* WORK ITEM
Every line of the listing should be retyped exactly, but none of the pictures should be.

* SUPPLIED DATA
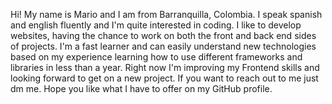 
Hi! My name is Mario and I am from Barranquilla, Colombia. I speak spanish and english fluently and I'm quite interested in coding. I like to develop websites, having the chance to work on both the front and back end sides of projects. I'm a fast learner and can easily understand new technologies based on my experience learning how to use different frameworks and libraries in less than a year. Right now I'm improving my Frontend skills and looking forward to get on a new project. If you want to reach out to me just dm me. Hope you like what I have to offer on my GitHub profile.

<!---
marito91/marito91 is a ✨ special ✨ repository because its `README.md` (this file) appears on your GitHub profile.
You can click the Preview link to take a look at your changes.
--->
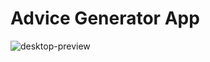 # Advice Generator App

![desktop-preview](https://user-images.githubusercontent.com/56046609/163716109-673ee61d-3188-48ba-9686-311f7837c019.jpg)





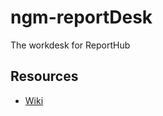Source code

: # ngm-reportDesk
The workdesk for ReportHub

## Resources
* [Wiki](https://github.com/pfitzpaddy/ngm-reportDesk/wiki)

* WRITTEN RESPONSE
Hi! My name is Mario and I am from Barranquilla, Colombia. I speak spanish and english fluently and I'm quite interested in coding. I like to develop websites, having the chance to work on both the front and back end sides of projects. I'm a fast learner and can easily understand new technologies based on my experience learning how to use different frameworks and libraries in less than a year. Right now I'm improving my Frontend skills and looking forward to get on a new project. If you want to reach out to me just dm me. Hope you like what I have to offer on my GitHub profile.

<!---
marito91/marito91 is a ✨ special ✨ repository because its `README.md` (this file) appears on your GitHub profile.
You can click the Preview link to take a look at your changes.
--->
 # Advice Generator App

![desktop-preview](https://user-images.githubusercontent.com/56046609/163716109-673ee61d-3188-48ba-9686-311f7837c019.jpg)





Source code

: # ngm-reportDesk
The workdesk for ReportHub

## Resources
* [Wiki](https://github.com/pfitzpaddy/ngm-reportDesk/wiki)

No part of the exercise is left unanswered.